### THE TASK
Each line of the records that holds the word "stats" should be copied out.

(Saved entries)
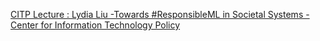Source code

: [CITP Lecture : Lydia Liu -Towards #ResponsibleML in Societal Systems - Center for Information Technology Policy](https://qi.tc/qi/112346)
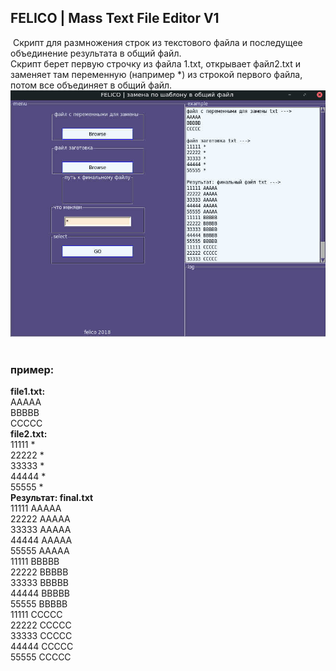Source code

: 
## FELICO | Mass Text File Editor V1
​
Скрипт для размножения строк из текстового файла и последущее объединение результата в общий файл.  
Скрипт берет первую строчку из файла 1.txt, открывает  файл2.txt и заменяет там переменную (например *) из строкой первого файла, потом все объединяет в общий файл.  
​
![felico](https://github.com/gubkin-utility/felico/blob/master/scr/screenshot.jpg?raw=true "felico")
​
### пример:
**file1.txt:**  
AAAAA  
BBBBB  
CCCCC  
​
**file2.txt:**  
11111 *  
22222 *  
33333 *  
44444 *  
55555 *  
​
**Результат: final.txt**  
11111 AAAAA  
22222 AAAAA  
33333 AAAAA  
44444 AAAAA  
55555 AAAAA  
11111 BBBBB  
22222 BBBBB  
33333 BBBBB  
44444 BBBBB  
55555 BBBBB  
11111 CCCCC  
22222 CCCCC  
33333 CCCCC  
44444 CCCCC  
55555 CCCCC  

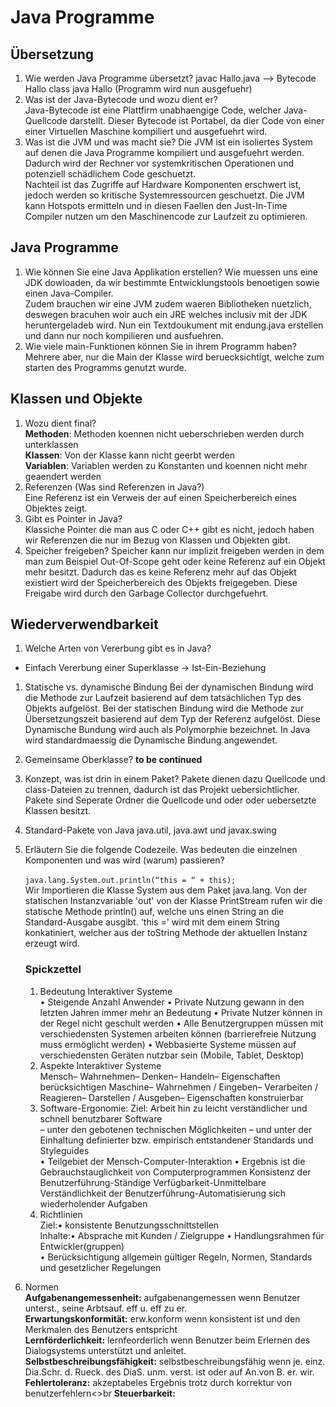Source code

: 
# Java Programme
## Übersetzung
1. Wie werden Java Programme übersetzt?
  javac Hallo.java --> Bytecode Hallo class
  java Hallo (Programm wird nun ausgefuehr)
1. Was ist der Java-Bytecode und wozu dient er?  
   Java-Bytecode ist eine Plattfirm unabhaengige Code, welcher Java-Quellcode darstellt.
   Dieser Bytecode ist Portabel, da dier Code von einer einer Virtuellen Maschine kompiliert und ausgefuehrt wird.
1. Was ist die JVM und was macht sie?
   Die JVM ist ein isoliertes System auf denen die Java Programme kompiliert und ausgefuehrt werden.
   Dadurch wird der Rechner vor systemkritischen Operationen und potenziell schädlichem Code geschuetzt.  
   Nachteil ist das Zugriffe auf Hardware Komponenten erschwert ist, jedoch werden so kritische Systemressourcen  geschuetzt.
   Die JVM kann Hotspots ermitteln und in diesen Faellen den Just-In-Time Compiler nutzen um den Maschinencode zur Laufzeit zu optimieren.
## Java Programme 
1. Wie können Sie eine Java Applikation erstellen?
   Wie muessen uns eine JDK dowloaden, da wir bestimmte Entwicklungstools benoetigen sowie einen Java-Compiler.  
   Zudem brauchen wir eine JVM zudem waeren Bibliotheken nuetzlich, deswegen bracuhen woir auch ein JRE welches inclusiv mit der JDK heruntergeladeb wird.
   Nun ein Textdoukument mit endung.java erstellen und dann nur noch kompilieren und ausfuehren.
2. Wie viele main-Funktionen können Sie in ihrem Programm haben?  
   Mehrere aber, nur die Main der Klasse wird beruecksichtigt, welche zum starten des Programms genutzt wurde.  
## Klassen und Objekte  
1. Wozu dient final? <br>
   **Methoden**: Methoden koennen nicht ueberschrieben werden durch unterklassen  
   **Klassen**: Von der Klasse kann nicht geerbt werden  
   **Variablen**: Variablen werden zu Konstanten und koennen nicht mehr geaendert werden
1. Referenzen (Was sind Referenzen in Java?)<br>
   Eine Referenz ist ein Verweis der auf einen Speicherbereich eines Objektes zeigt.  
1. Gibt es Pointer in Java?<br>
   Klassiche Pointer die man aus C oder C++ gibt es nicht, jedoch haben wir Referenzen die nur im Bezug von Klassen und Objekten gibt. 
1.  Speicher freigeben?
   Speicher kann nur implizit freigeben werden in dem man zum Beispiel Out-Of-Scope geht oder keine Referenz auf ein Objekt mehr besitzt.
   Dadurch das es keine Referenz mehr auf das Objekt existiert wird der Speicherbereich des Objekts freigegeben.
   Diese Freigabe wird durch den Garbage Collector durchgefuehrt.
## Wiederverwendbarkeit
1. Welche Arten von Vererbung gibt es in Java?
  - Einfach Vererbung einer Superklasse -> Ist-Ein-Beziehung
1. Statische vs. dynamische Bindung
  Bei der dynamischen Bindung wird die Methode zur Laufzeit basierend auf dem tatsächlichen Typ des Objekts aufgelöst.
  Bei der statischen Bindung wird die Methode zur Übersetzungszeit basierend auf dem Typ der Referenz aufgelöst.
  Diese Dynamische Bundung wird auch als Polymorphie bezeichnet. In Java wird standardmaessig die Dynamische Bindung angewendet.
1. Gemeinsame Oberklasse?
   **to be continued**
1. Konzept, was ist drin in einem Paket?
   Pakete dienen dazu Quellcode und class-Dateien zu trennen, dadurch ist das Projekt uebersichtlicher.
   Pakete sind Seperate Ordner die Quellcode und oder oder uebersetzte Klassen besitzt.
1. Standard-Pakete von Java
   java.util, java.awt und javax.swing
1. Erläutern Sie die folgende Codezeile. Was bedeuten die einzelnen Komponenten und was wird (warum) passieren?<br>  
   `java.lang.System.out.println(“this = “ + this);`<br>
   Wir Importieren die Klasse System aus dem Paket java.lang. 
   Von der statischen Instanzvariable 'out' von der Klasse PrintStream rufen wir die statische Methode println() auf, welche uns einen String an die Standard-Ausgabe   ausgibt.
   'this =' wird mit dem einem String konkatiniert, welcher aus der toString Methode der aktuellen Instanz erzeugt wird.   
   
   
   ### Spickzettel
   1. Bedeutung Interaktiver Systeme  
      • Steigende Anzahl Anwender
      • Private Nutzung gewann in den letzten Jahren immer mehr
      an Bedeutung
      • Private Nutzer können in der Regel nicht geschult werden
      • Alle Benutzergruppen müssen mit verschiedensten
      Systemen arbeiten können (barrierefreie Nutzung muss
      ermöglicht werden)
      • Webbasierte Systeme müssen auf verschiedensten Geräten
      nutzbar sein (Mobile, Tablet, Desktop)
   1. Aspekte Interaktiver Systeme <br>
      Mensch– Wahrnehmen– Denken– Handeln– Eigenschaften berücksichtigen
      Maschine– Wahrnehmen / Eingeben– Verarbeiten / Reagieren– Darstellen / Ausgeben– Eigenschaften konstruierbar
   1. Software-Ergonomie:
      Ziel: Arbeit hin zu leicht verständlicher und schnell benutzbarer Software<br>
      – unter den gebotenen technischen Möglichkeiten – und unter der Einhaltung definierter bzw. empirisch
      entstandener Standards und Styleguides<br>
      • Teilgebiet der Mensch-Computer-Interaktion
      • Ergebnis ist die Gebrauchstauglichkeit von Computerprogrammen
      Konsistenz der Benutzerführung-Ständige Verfügbarkeit-Unmittelbare Verständlichkeit der Benutzerführung-Automatisierung sich wiederholender Aufgaben
   1. Richtlinien <br>
   Ziel:• konsistente Benutzungsschnittstellen<br>
  Inhalte:• Absprache mit Kunden / Zielgruppe • Handlungsrahmen für Entwickler(gruppen)<br>
  • Berücksichtigung allgemein gültiger Regeln, Normen, Standards und gesetzlicher Regelungen <br>
  1. Normen <br>
     **Aufgabenangemessenheit:** aufgabenangemessen wenn Benutzer unterst., seine Arbtsauf. eff u. eff zu er.<br>
     **Erwartungskonformität:** erw.konform wenn konsistent ist und den Merkmalen des Benutzers entspricht<br>
     **Lernförderlichkeit:** lernfeorderlich wenn Benutzer beim Erlernen des Dialogsystems unterstützt und anleitet.<br>
     **Selbstbeschreibungsfähigkeit:** selbstbeschreibungsfähig wenn je. einz. Dia.Schr. d. Rueck. des DiaS. unm. verst. ist oder auf An.von B. er. wir.<br>
     **Fehlertoleranz:** akzeptabeles Ergebnis trotz durch korrektur von benutzerfehlern<>br
     **Steuerbarkeit:** 
     
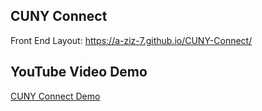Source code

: ## CUNY Connect 

Front End Layout: https://a-ziz-7.github.io/CUNY-Connect/

## YouTube Video Demo
[CUNY Connect Demo](https://youtu.be/qRgv1Izn46I)

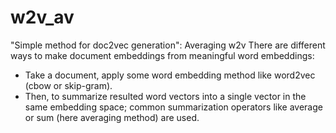 # w2v_av
"Simple method for doc2vec generation": Averaging w2v
There are different ways to make document embeddings from meaningful word embeddings: 
- Take a document, apply some word embedding method like word2vec (cbow or skip-gram). 
- Then, to summarize resulted word vectors into a single vector in the same embedding space; common
summarization operators like average or sum (here averaging method) are used.
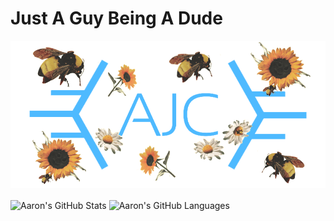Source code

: # Just A Guy Being A Dude

![alt text](logo.png)

<p align="left">
    <img align="center" height="175" alt="Aaron's GitHub Stats" src="https://github-readme-stats.vercel.app/api?username=AaronCohen21&theme=github_dark&show_icons=true&&disable_animations=true&count_private=true&include_all_commits=true">
    <img align="center" height="175" alt="Aaron's GitHub Languages" src="https://github-readme-stats.vercel.app/api/top-langs/?username=AaronCohen21&layout=compact&theme=github_dark&disable_animations=true">
</p>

### RESPONSE
    <img align="center" height="175" alt="Aaron's GitHub Stats" src="https://github-readme-stats.vercel.app/api?username=AaronCohen21&theme=github_dark&show_icons=true&&disable_animations=true&count_private=true&include_all_commits=true">
    <img align="center" height="175" alt="Aaron's GitHub Languages" src="https://github-readme-stats.vercel.app/api/top-langs/?username=AaronCohen21&layout=compact&theme=github_dark&disable_animations=true">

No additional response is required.